В этот момент мне показалось, что мы разыгрываем сцену из какого-то неведомого, еще не поставленного спектакля…
Первого октября 1977 года народному артисту СССР, лауреату Государственной премии СССР, главному режиссеру Московского Художественного академического театра Союза ССР имени М. Горького, профессору Школы-студии им. Б. И. Немировича-Данченко Олегу Николаевичу Ефремову исполнится 50 лет. Он будет награжден орденом Трудового Красного Знамени. По телевизору в программе «Время» покажут кадры: Л. И. Брежнев поздравляет О. Н. Ефремова с присвоением ему высокой правительственной награды. Ефремов благодарит и, воспользовавшись случаем, приглашает Леонида Ильича посетить спектакли Художественного театра. Леонид Ильич благодарит в свою очередь, говорит, что занят, все некогда, мол, других дел хватает, однако постарается воспользоваться приглашением.
— Ловлю вас на слове, — с улыбкой сказал Ефремов…
— Олег Николаевич! У нас скоро выпускной экзамен. Вы же наш профессор. Обещайте, что посетите Школу-студию МХАТ. Придете?

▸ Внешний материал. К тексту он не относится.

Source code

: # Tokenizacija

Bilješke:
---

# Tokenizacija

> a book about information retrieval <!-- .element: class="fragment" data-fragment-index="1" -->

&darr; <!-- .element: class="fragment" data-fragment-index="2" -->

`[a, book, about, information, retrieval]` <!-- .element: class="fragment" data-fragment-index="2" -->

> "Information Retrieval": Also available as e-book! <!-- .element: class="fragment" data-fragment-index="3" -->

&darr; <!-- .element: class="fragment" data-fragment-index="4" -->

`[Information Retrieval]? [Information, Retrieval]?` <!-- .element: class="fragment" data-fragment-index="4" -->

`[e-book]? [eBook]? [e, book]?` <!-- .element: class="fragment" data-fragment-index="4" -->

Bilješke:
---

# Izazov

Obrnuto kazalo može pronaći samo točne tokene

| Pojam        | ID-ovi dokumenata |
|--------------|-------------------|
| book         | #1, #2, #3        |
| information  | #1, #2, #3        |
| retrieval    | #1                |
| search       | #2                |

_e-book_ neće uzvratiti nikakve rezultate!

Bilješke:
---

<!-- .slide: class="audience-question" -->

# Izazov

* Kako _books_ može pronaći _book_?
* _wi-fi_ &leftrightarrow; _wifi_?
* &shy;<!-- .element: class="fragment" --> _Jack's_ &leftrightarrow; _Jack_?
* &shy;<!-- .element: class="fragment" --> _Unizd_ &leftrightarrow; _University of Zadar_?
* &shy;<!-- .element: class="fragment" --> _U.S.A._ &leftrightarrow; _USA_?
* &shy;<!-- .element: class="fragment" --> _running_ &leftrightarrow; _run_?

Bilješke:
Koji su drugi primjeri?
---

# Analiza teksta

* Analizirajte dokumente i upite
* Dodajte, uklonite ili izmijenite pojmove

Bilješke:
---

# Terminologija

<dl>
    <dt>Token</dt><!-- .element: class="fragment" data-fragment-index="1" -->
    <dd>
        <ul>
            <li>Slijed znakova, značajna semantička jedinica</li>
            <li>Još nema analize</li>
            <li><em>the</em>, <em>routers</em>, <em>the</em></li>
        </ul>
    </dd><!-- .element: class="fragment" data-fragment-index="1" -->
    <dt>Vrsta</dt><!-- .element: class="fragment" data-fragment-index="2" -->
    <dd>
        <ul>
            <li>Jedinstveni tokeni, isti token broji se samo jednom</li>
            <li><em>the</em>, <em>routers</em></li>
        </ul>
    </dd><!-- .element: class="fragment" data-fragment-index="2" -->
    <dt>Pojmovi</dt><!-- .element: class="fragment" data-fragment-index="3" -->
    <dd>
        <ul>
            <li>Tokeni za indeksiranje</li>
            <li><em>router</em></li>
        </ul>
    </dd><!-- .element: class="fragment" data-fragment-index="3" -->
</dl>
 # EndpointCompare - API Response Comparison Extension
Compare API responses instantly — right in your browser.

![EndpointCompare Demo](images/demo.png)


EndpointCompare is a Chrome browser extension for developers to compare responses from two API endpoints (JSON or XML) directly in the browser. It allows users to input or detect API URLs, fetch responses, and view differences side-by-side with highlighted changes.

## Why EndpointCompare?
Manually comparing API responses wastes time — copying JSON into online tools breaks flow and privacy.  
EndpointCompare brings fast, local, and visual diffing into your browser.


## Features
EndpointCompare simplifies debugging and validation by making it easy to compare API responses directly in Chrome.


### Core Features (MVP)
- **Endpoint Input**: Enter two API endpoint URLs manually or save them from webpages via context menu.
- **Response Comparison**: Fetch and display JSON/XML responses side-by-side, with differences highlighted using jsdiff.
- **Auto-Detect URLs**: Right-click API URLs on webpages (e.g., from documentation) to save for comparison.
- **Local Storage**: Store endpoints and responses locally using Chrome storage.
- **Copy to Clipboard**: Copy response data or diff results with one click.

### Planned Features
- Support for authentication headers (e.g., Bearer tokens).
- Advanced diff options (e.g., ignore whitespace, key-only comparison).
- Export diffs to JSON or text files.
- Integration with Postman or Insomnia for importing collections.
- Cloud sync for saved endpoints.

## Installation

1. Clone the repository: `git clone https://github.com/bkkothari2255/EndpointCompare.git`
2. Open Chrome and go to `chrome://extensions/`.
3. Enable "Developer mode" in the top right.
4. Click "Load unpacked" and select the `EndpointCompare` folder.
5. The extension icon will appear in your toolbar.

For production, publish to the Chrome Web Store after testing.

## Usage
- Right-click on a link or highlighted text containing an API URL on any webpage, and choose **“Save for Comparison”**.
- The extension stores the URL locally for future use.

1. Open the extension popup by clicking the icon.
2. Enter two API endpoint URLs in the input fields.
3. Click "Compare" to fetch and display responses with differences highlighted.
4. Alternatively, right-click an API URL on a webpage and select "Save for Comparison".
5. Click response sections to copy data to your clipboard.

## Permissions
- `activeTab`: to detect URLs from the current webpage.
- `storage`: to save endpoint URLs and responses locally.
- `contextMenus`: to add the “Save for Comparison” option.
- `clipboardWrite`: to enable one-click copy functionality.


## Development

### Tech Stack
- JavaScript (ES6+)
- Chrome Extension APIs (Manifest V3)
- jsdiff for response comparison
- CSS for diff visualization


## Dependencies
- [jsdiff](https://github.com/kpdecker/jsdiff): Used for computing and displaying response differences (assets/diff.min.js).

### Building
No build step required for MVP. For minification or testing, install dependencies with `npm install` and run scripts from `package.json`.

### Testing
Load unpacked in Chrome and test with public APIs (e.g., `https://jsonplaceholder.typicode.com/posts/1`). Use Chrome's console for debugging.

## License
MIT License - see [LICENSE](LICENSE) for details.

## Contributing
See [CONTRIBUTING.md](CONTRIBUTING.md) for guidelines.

— Приду, обязательно приду.
— Ловлю вас на слове! — хором прокричали студенты его курса, вышедшие поздравить Ефремова на сцену нового здания МХАТа на Тверском бульваре, где сидел юбиляр, а за ним по трапеции лесенкой разместилась гигантская труппа главного театра страны. Рядом с Ефремовым — завотделом культуры ЦК КПСС В. Шауро, министр культуры РСФСР Ю. Мелентьев и замминистра В. Кухарский, тот самый фронтовик Вася из молотовской «семиэтажки».